Hide the following comment

Not Turner – but it’s far more disturbing

03.12.2007 00:24

Not Turner – but it’s far more disturbing
Dec 3 2007 by Phil Key, Liverpool Daily Post

WHILE the art world prepares for the Turner Prize award tonight at the Tate Liverpool, Merseyside has already staged its own alternative event.

A number of galleries around the city have been showing exhibitions of what is cheekily titled The alTURNERtive Prize 07.

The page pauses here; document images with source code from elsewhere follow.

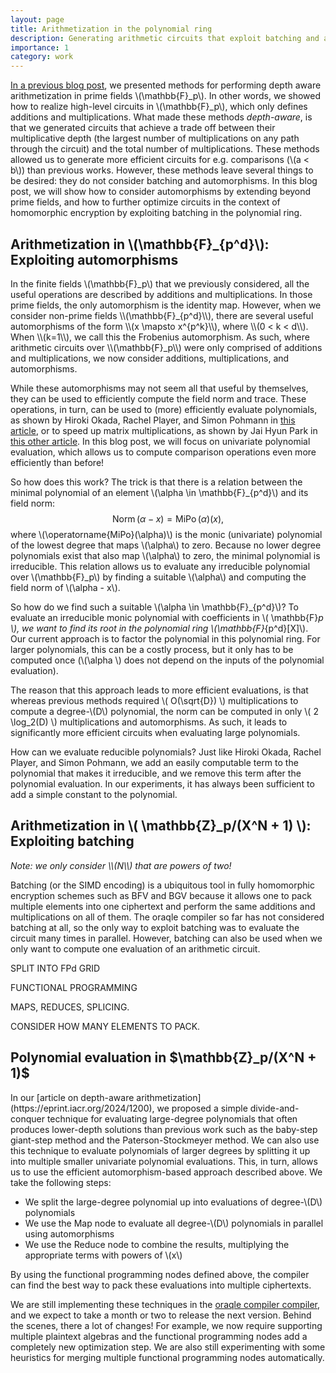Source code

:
 ```yaml
---
layout: page
title: Arithmetization in the polynomial ring
description: Generating arithmetic circuits that exploit batching and automorphisms
importance: 1
category: work
---
```


[In a previous blog post](/projects/depth_aware_arithmetization), we presented methods for performing depth aware arithmetization in prime fields \\(\mathbb{F}_p\\). In other words, we showed how to realize high-level circuits in \\(\mathbb{F}_p\\), which only defines additions and multiplications. What made these methods <i>depth-aware</i>, is that we generated circuits that achieve a trade off between their multiplicative depth (the largest number of multiplications on any path through the circuit) and the total number of multiplications. These methods allowed us to generate more efficient circuits for e.g. comparisons (\\(a < b\\)) than previous works. However, these methods leave several things to be desired: they do not consider batching and automorphisms. In this blog post, we will show how to consider automorphisms by extending beyond prime fields, and how to further optimize circuits in the context of homomorphic encryption by exploiting batching in the polynomial ring.

<h2 data-processed="0">Arithmetization in \(\mathbb{F}_{p^d}\): Exploiting automorphisms</h2>
In the finite fields \(\mathbb{F}_p\) that we previously considered, all the useful operations are described by additions and multiplications. In those prime fields, the only automorphism is the identity map. However, when we consider non-prime fields \\(\mathbb{F}_{p^d}\\), there are several useful automorphisms of the form \\(x \mapsto x^{p^k}\\), where \\(0 < k < d\\). When \\(k=1\\), we call this the Frobenius automorphism. As such, where arithmetic circuits over \\(\mathbb{F}_p\\) were only comprised of additions and multiplications, we now consider additions, multiplications, and automorphisms.

While these automorphisms may not seem all that useful by themselves, they can be used to efficiently compute the field norm and trace. These operations, in turn, can be used to (more) efficiently evaluate polynomials, as shown by Hiroki Okada, Rachel Player, and Simon Pohmann in [this article](https://eprint.iacr.org/2023/1304), or to speed up matrix multiplications, as shown by Jai Hyun Park in [this other article](https://eprint.iacr.org/2025/448). In this blog post, we will focus on univariate polynomial evaluation, which allows us to compute comparison operations even more efficiently than before!

So how does this work? The trick is that there is a relation between the minimal polynomial of an element \\(\alpha \in \mathbb{F}_{p^d}\\) and its field norm:
$$ \operatorname{Norm}(\alpha - x) = \operatorname{MiPo}(\alpha)(x), $$
where \\(\operatorname{MiPo}(\alpha)\\) is the monic (univariate) polynomial of the lowest degree that maps \\(\alpha\\) to zero.
Because no lower degree polynomials exist that also map \\(\alpha\\) to zero, the minimal polynomial is irreducible.
This relation allows us to evaluate any irreducible polynomial over \\(\mathbb{F}_p\\) by finding a suitable \\(\alpha\\) and computing the field norm of \\(\alpha - x\\).

So how do we find such a suitable \\(\alpha \in \mathbb{F}_{p^d}\\)? 
To evaluate an irreducible monic polynomial with coefficients in \\( \mathbb{F}_p \\), we want to find its root in the polynomial ring \\(\mathbb{F}_{p^d}[X]\\).
Our current approach is to factor the polynomial in this polynomial ring.
For larger polynomials, this can be a costly process, but it only has to be computed once (\\(\alpha \\) does not depend on the inputs of the polynomial evaluation).

The reason that this approach leads to more efficient evaluations, is that whereas previous methods required \\( O(\sqrt{D}) \\) multiplications to compute a degree-\\(D\\) polynomial, the norm can be computed in only \\( 2 \log_2(D) \\) multiplications and automorphisms. As such, it leads to significantly more efficient circuits when evaluating large polynomials. 

How can we evaluate reducible polynomials?
Just like Hiroki Okada, Rachel Player, and Simon Pohmann, we add an easily computable term to the polynomial that makes it irreducible, and we remove this term after the polynomial evaluation. In our experiments, it has always been sufficient to add a simple constant to the polynomial.

<h2 data-processed="0">Arithmetization in \( \mathbb{Z}_p/(X^N + 1) \): Exploiting batching</h2>
<i>Note: we only consider \\(N\\) that are powers of two!</i>

Batching (or the SIMD encoding) is a ubiquitous tool in fully homomorphic encryption schemes such as BFV and BGV because it allows one to pack multiple elements into one ciphertext and perform the same additions and multiplications on all of them. The oraqle compiler so far has not considered batching at all, so the only way to exploit batching was to evaluate the circuit many times in parallel. However, batching can also be used when we only want to compute one evaluation of an arithmetic circuit.

SPLIT INTO FPd
GRID

FUNCTIONAL PROGRAMMING

MAPS, REDUCES, SPLICING.

CONSIDER HOW MANY ELEMENTS TO PACK.


<h2 data-processed="0">Polynomial evaluation in $\mathbb{Z}_p/(X^N + 1)$</h2>
In our [article on depth-aware arithmetization](https://eprint.iacr.org/2024/1200), we proposed a simple divide-and-conquer technique for evaluating large-degree polynomials that often produces lower-depth solutions than previous work such as the baby-step giant-step method and the Paterson-Stockmeyer method. We can also use this technique to evaluate polynomials of larger degrees by splitting it up into multiple smaller univariate polynomial evaluations. This, in turn, allows us to use the efficient automorphism-based approach described above. We take the following steps:

- We split the large-degree polynomial up into evaluations of degree-\\(D\\) polynomials
- We use the Map node to evaluate all degree-\\(D\\) polynomials in parallel using automorphisms
- We use the Reduce node to combine the results, multiplying the appropriate terms with powers of \\(x\\)

By using the functional programming nodes defined above, the compiler can find the best way to pack these evaluations into multiple ciphertexts. 

We are still implementing these techniques in the [oraqle compiler compiler](https://github.com/jellevos/oraqle), and we expect to take a month or two to release the next version. Behind the scenes, there a lot of changes! For example, we now require supporting multiple plaintext algebras and the functional programming nodes add a completely new optimization step. We are also still experimenting with some heuristics for merging multiple functional programming nodes automatically.
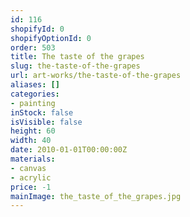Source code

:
```yaml
---
id: 116
shopifyId: 0
shopifyOptionId: 0
order: 503
title: The taste of the grapes
slug: the-taste-of-the-grapes
url: art-works/the-taste-of-the-grapes
aliases: []
categories:
- painting
inStock: false
isVisible: false
height: 60
width: 40
date: 2010-01-01T00:00:00Z
materials:
- canvas
- acrylic
price: -1
mainImage: the_taste_of_the_grapes.jpg
---
```


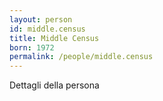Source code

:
 ```yaml
---
layout: person
id: middle.census
title: Middle Census
born: 1972
permalink: /people/middle.census
---
```


Dettagli della persona 
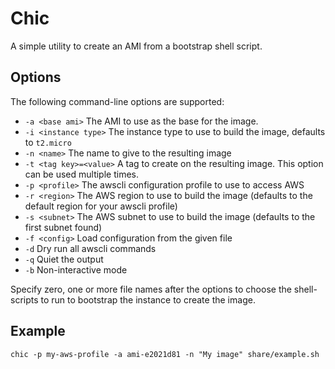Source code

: # Chic

A simple utility to create an AMI from a bootstrap shell script.

## Options

The following command-line options are supported:

* `-a <base ami>` The AMI to use as the base for the image.
* `-i <instance type>` The instance type to use to build the image, defaults
	to `t2.micro`
* `-n <name>` The name to give to the resulting image
* `-t <tag key>=<value>` A tag to create on the resulting image. This option can be used multiple times.
* `-p <profile>` The awscli configuration profile to use to access AWS
* `-r <region>` The AWS region to use to build the image (defaults to the default region for your awscli profile)
* `-s <subnet>` The AWS subnet to use to build the image (defaults to the first subnet found)
* `-f <config>` Load configuration from the given file
* `-d` Dry run all awscli commands
* `-q` Quiet the output
* `-b` Non-interactive mode

Specify zero, one or more file names after the options to choose the shell-scripts to run
to bootstrap the instance to create the image.

## Example

```
chic -p my-aws-profile -a ami-e2021d81 -n "My image" share/example.sh
```

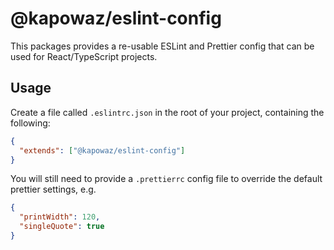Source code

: # @kapowaz/eslint-config

This packages provides a re-usable ESLint and Prettier config that can be used
for React/TypeScript projects.

## Usage

Create a file called `.eslintrc.json` in the root of your project, containing
the following:

```json
{
  "extends": ["@kapowaz/eslint-config"]
}
```

You will still need to provide a `.prettierrc` config file to override the
default prettier settings, e.g.

```json
{
  "printWidth": 120,
  "singleQuote": true
}
```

They have been put together by the Merseyside Stop the War Coalition and the exhibitions have a simple theme, “art against war and occupation”.

One of the major shows is at the View Two Gallery, in Mathew Street, where the owner, architect Ken Martin, confessed that he was going to stage the show in one of his smaller rooms.

“But when I saw the quality, I realised it required our largest space.”

He even considers the exhibition more important than the official Turner show at the Tate. “This is more serious art,” he said.

While the View Two show does have a serious message, there are artists who use some unexpected material – including Lego bricks.

The artist Lego Festo – not a real name but one selected to secure anonymity – uses Lego and Lego figures to create a piece titled Ghosts of Abu Ghraib.

The figures are all in little Lego cells undergoing torture with buckets on their heads, chained or beaten. The use of a toy building block as material adds an unsettling touch. Jamie Andrews also used a toy – toy soldiers in his case – to create 10,000 men, the result looking like a bush but actually made up of tiny (dead?) soldiers. It was based on the rhyme of the Grand Old Duke of York.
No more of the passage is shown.